━━━━━ Dataset content ━━━━━

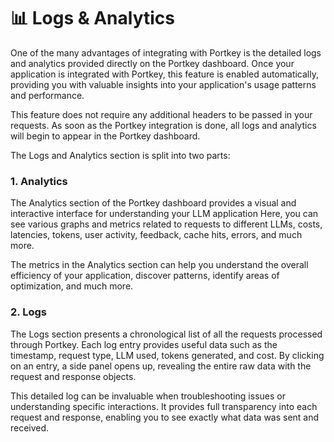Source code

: # 📊 Logs & Analytics

One of the many advantages of integrating with Portkey is the detailed logs and analytics provided directly on the Portkey dashboard. Once your application is integrated with Portkey, this feature is enabled automatically, providing you with valuable insights into your application's usage patterns and performance.

This feature does not require any additional headers to be passed in your requests. As soon as the Portkey integration is done, all logs and analytics will begin to appear in the Portkey dashboard.

The Logs and Analytics section is split into two parts:

### 1. Analytics

The Analytics section of the Portkey dashboard provides a visual and interactive interface for understanding your LLM application  Here, you can see various graphs and metrics related to requests to different LLMs, costs, latencies, tokens, user activity, feedback, cache hits, errors, and much more.

The metrics in the Analytics section can help you understand the overall efficiency of your application, discover patterns, identify areas of optimization, and much more.

### 2. Logs

The Logs section presents a chronological list of all the requests processed through Portkey. Each log entry provides useful data such as the timestamp, request type, LLM used, tokens generated, and cost. By clicking on an entry, a side panel opens up, revealing the entire raw data with the request and response objects.

This detailed log can be invaluable when troubleshooting issues or understanding specific interactions. It provides full transparency into each request and response, enabling you to see exactly what data was sent and received.
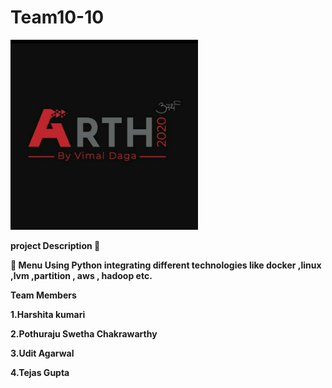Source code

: # Team10-10

<img src="https://github.com/tejas0207/Team10-10/blob/main/3521b1a8-da5b-493e-b85a-d7f87c5034ea.jfif" width="300">

<b>project Description <b>📄

🔰  Menu Using Python integrating different technologies like docker ,linux ,lvm ,partition , aws , hadoop etc.

<b>Team Members</b>

1.Harshita kumari

2.Pothuraju Swetha Chakrawarthy

3.Udit Agarwal

4.Tejas Gupta

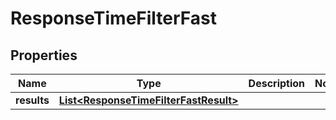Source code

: 

# ResponseTimeFilterFast


## Properties

Name | Type | Description | Notes
------------ | ------------- | ------------- | -------------
**results** | [**List&lt;ResponseTimeFilterFastResult&gt;**](ResponseTimeFilterFastResult.md) |  |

━━━━━

- Instructions for the task:
From the line with "2.Pothuraju Swetha Chakrawarthy" to the final line of the entries above, reproduce each line exactly and nothing else; the pictures stay out.

- Your response:
2.Pothuraju Swetha Chakrawarthy

3.Udit Agarwal

4.Tejas Gupta

Source code

: 

# ResponseTimeFilterFast


## Properties

Name | Type | Description | Notes
------------ | ------------- | ------------- | -------------
**results** | [**List&lt;ResponseTimeFilterFastResult&gt;**](ResponseTimeFilterFastResult.md) |  |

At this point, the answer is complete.